見た感じ数百個ほどに見える爆雷が投下されてしばらく経った頃、轟音と共に投下地点にたくさんの水柱が立ち、しばらくしてその爆発で打ち上げられた海水が、ここまで降ってきた。カ号観測機が僕のそばまで戻ってきて、僕の隣でホバリングしはじめる。妖精さんたちは爆雷投下地点をジッと睨み続けていた。
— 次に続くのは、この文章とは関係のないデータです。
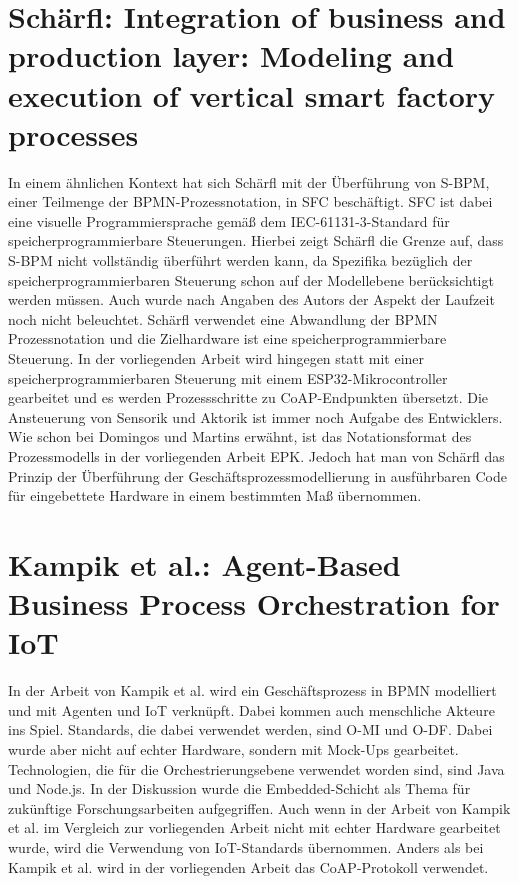 \newpage

\section{Schärfl: Integration of business and production layer: Modeling and execution of vertical smart factory processes}

\noindent In einem ähnlichen Kontext hat sich Schärfl mit der Überführung von \ac{S-BPM}, einer Teilmenge der BPMN-Prozessnotation, in \ac{SFC} beschäftigt. \ac{SFC} ist dabei eine visuelle Programmiersprache gemäß dem \ac{IEC}-61131-3-Standard für speicherprogrammierbare Steuerungen. Hierbei zeigt Schärfl die Grenze auf, dass S-BPM nicht vollständig überführt werden kann, da Spezifika bezüglich der speicherprogrammierbaren Steuerung schon auf der Modellebene berücksichtigt werden müssen. Auch wurde nach Angaben des Autors der Aspekt der Laufzeit noch nicht beleuchtet. \cite{schaerfl_integration_2016} Schärfl verwendet eine Abwandlung der BPMN Prozessnotation und die Zielhardware ist eine speicherprogrammierbare Steuerung. In der vorliegenden Arbeit wird hingegen statt mit einer speicherprogrammierbaren Steuerung mit einem ESP32-Mikrocontroller gearbeitet und es werden Prozessschritte zu CoAP-Endpunkten übersetzt. Die Ansteuerung von Sensorik und Aktorik ist immer noch Aufgabe des Entwicklers. Wie schon bei Domingos und Martins erwähnt, ist das Notationsformat des Prozessmodells in der vorliegenden Arbeit EPK. Jedoch hat man von Schärfl das Prinzip der Überführung der Geschäftsprozessmodellierung in ausführbaren Code für eingebettete Hardware in einem bestimmten Maß übernommen. 

\section{Kampik et al.: Agent-Based Business Process Orchestration for IoT}

\noindent In der Arbeit von Kampik et al. wird ein Geschäftsprozess in BPMN modelliert und mit Agenten und IoT verknüpft. Dabei kommen auch menschliche Akteure ins Spiel. Standards, die dabei verwendet werden, sind \ac{O-MI} und \ac{O-DF}. Dabei wurde aber nicht auf echter Hardware, sondern mit
Mock-Ups gearbeitet. Technologien, die für die Orchestrierungsebene verwendet worden sind, sind Java und Node.js.
In der Diskussion wurde die Embedded-Schicht als Thema für zukünftige Forschungsarbeiten aufgegriffen. \cite{kampik_agent-based_2019} Auch wenn in der Arbeit von Kampik et al. im Vergleich zur vorliegenden Arbeit nicht mit echter Hardware gearbeitet wurde, wird die Verwendung von IoT-Standards übernommen. Anders als bei Kampik et al. wird in der vorliegenden Arbeit das CoAP-Protokoll verwendet.

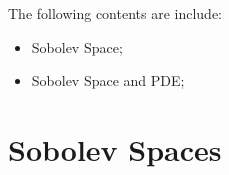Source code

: \documentclass[Total.tex]{subfiles}
\begin{document}
	The following contents are include:
	\begin{itemize}
		\item Sobolev Space;
		\item Sobolev Space and PDE;
	\end{itemize}
	
	\chapter{Sobolev Spaces}
\end{document}

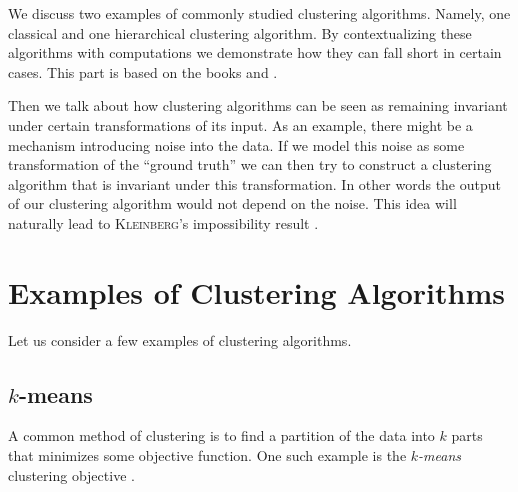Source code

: 
    



We discuss two examples of commonly studied clustering algorithms. Namely, one classical and one hierarchical clustering algorithm. By contextualizing these algorithms with computations we demonstrate how they can fall short in certain cases.
This part is based on the books \cite{Everitt2011} and \cite{Scitovski2021}.

Then we talk about how clustering algorithms can be seen as remaining invariant under certain transformations of its input.
As an example, there might be a mechanism introducing noise into the data. If we model this noise as some transformation of the ``ground truth'' we can then try to construct a clustering algorithm that is invariant under this transformation. In other words the output of our clustering algorithm would not depend on the noise. This idea will naturally lead to \textsc{Kleinberg}'s impossibility result \cite{Kleinberg2002}.

\section{Examples of Clustering Algorithms}
Let us consider a few examples of clustering algorithms.

\subsection{$k$-means}
A common method of clustering is to find a partition of the data into $k$ parts that minimizes some objective function.
One such example is the \emph{$k$-means} clustering objective \cite[Sec.~3.1]{Scitovski2021}.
「そのまま最大船速で海域をつっきる! 残りに構うなッ!!」
岸田が周囲にツバをまき散らしながら皆に指示を出し、てれたびーずが海域をまっすぐ突き進む。他のみんなもてれたびーずの後についてきた。爆雷の投下地点を過ぎ、かなり距離が離れたところで、球磨さんが背後を振り返った。
「……なんかクサいクマ」
アホ毛をピクピクさせながら、球磨さんが鼻をすんすん鳴らしてそう言い、一人転舵して引き返す。
「あれ?! 球磨さん?!」
「ちょっと見てくるだけクマ! みんなは先に行って……」
突如、球磨さんの足元で爆発が起こった。爆発を受けた球磨さんの身体は中空に持ち上がり、僕達の元まで吹き飛ばされて戻ってきた。僕はこの爆発の仕方は見覚えがあった。レ級との戦いの時、姉ちゃんの足を止め、僕を垂直に吹き飛ばした爆発と同じあの爆発は、魚雷だ。
「うぉおおおー?!」
「球磨さん?!」
球磨さんのダメージは幸いにも少なく、艤装から少々煙が上がっているだけのようだ。倒れた球磨さんはぴょんと元気よく立ち上がり、後方を見据えて睨んだ。戦闘態勢に入っているためか、心持ちアホ毛も硬そうだ。
「大丈夫クマ。無傷のヤツがまだ残ってたみたいだクマ」
「このまま振り切るデス! ワタシたちなら振り切ることも出来るネ!」
「いーや、こっちの索敵範囲外から今みたいにピンポイントで魚雷を撃たれ続けて面倒なことになるクマ」
「なるほど……これで妙高たちはやられたのか……」
岸田曰く、妙高さんたちは単横陣で突っ切るとこまでは問題なく出来たが、その後索敵範囲外からのスナイプでやられたという報告を受けていたらしい。相手はロングレンジからピンポイントで魚雷を撃つ名手。ならば後攻の憂いは断っておかなければならない。